At Friday's close, we were definitely short term bullish risk assets. We had a flat book going into the weekend, and that gave us a lot of peaceful room to plan ahead for the following week.
Why short term bullish? For simplicity, let's just say the bearish rhetoric of "selling everything" got way too pronounced. Everywhere you looked, on financial media, typical mainstream media, and even on the Internet, you'd be sweating not to see stories of crashing oil prices and the all too familiar woes about China featured as headlines.
Just when everyone, and by everyone we mean the average retail trader and investor, flips out and decides to liquidate every long position, it's then time to cash out on ITM shorts, and if one is daring enough, intiate covered long positions betting on a visceral reversal at least for the very short term.

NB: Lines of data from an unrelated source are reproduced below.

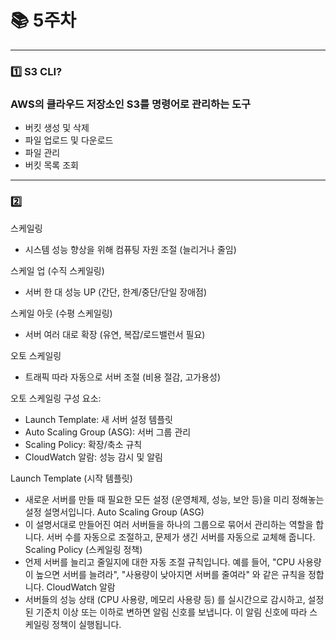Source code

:# 📚 5주차
--- 


### **1️⃣ S3 CLI?**

### AWS의 클라우드 저장소인 S3를 명령어로 관리하는 도구 
- 버킷 생성 및 삭제
- 파일 업로드 및 다운로드
- 파일 관리
- 버킷 목록 조회

---
### **2️⃣**

스케일링
- 시스템 성능 향상을 위해 컴퓨팅 자원 조절 (늘리거나 줄임)
  
스케일 업 (수직 스케일링)
- 서버 한 대 성능 UP (간단, 한계/중단/단일 장애점)
  
스케일 아웃 (수평 스케일링)
- 서버 여러 대로 확장 (유연, 복잡/로드밸런서 필요)
  
오토 스케일링
- 트래픽 따라 자동으로 서버 조절 (비용 절감, 고가용성)
  
오토 스케일링 구성 요소:
- Launch Template: 새 서버 설정 템플릿
- Auto Scaling Group (ASG): 서버 그룹 관리
- Scaling Policy: 확장/축소 규칙
- CloudWatch 알람: 성능 감시 및 알림

Launch Template (시작 템플릿)
- 새로운 서버를 만들 때 필요한 모든 설정 (운영체제, 성능, 보안 등)을 미리 정해놓는 설정 설명서입니다.
Auto Scaling Group (ASG)
- 이 설명서대로 만들어진 여러 서버들을 하나의 그룹으로 묶어서 관리하는 역할을 합니다. 서버 수를 자동으로 조절하고, 문제가 생긴 서버를 자동으로 교체해 줍니다.
Scaling Policy (스케일링 정책)
- 언제 서버를 늘리고 줄일지에 대한 자동 조절 규칙입니다. 예를 들어, "CPU 사용량이 높으면 서버를 늘려라", "사용량이 낮아지면 서버를 줄여라" 와 같은 규칙을 정합니다.
CloudWatch 알람
- 서버들의 성능 상태 (CPU 사용량, 메모리 사용량 등) 를 실시간으로 감시하고, 설정된 기준치 이상 또는 이하로 변하면 알림 신호를 보냅니다. 이 알림 신호에 따라 스케일링 정책이 실행됩니다.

That was what we saw, and that was exactly what we got. Climatic sentiment, overcrowded trades, and a peak in fear. Such classic market psychology breeds pretty predictable results. Oil posted its largest 2-day gain in over 13 years. U.S. stocks rallied hard from thier August 2015 lows. Risk currencies soared while safe assets were liquidated. Hedges were partially lifted by the smartest of the smart money.
We were short term bullish but weren't yet convicted on being outright long. We certainly weren't short risk after last Wednesday's inflection point. As we monitor price action, we're increasingly convinced that we've seen an intermediate low in risk. Intermediate because the environment still remains murky and challenging to navigate.
We made adjustments to our active strategy, and switched models for now. So far, it has been working in our favor. But just as the title of this snippet is, we're more than ready to turn on another dime should new circumstances and information come through.
This week, we're already long risk on several positions which we won't disclose publicly.
Subscribers to our Premium Signals Service are however being updated in real time as we maneuver our books.
Also note that today will bring the first FOMC meeting and interest rate decision of 2016. Markets seem to be sanguine about a dovish Fed after all that has happened. But we'll leave it at there for now until the statement is out.
Until then, we're short term bullish and just about to flip sides for the medium term. Trade accordingly.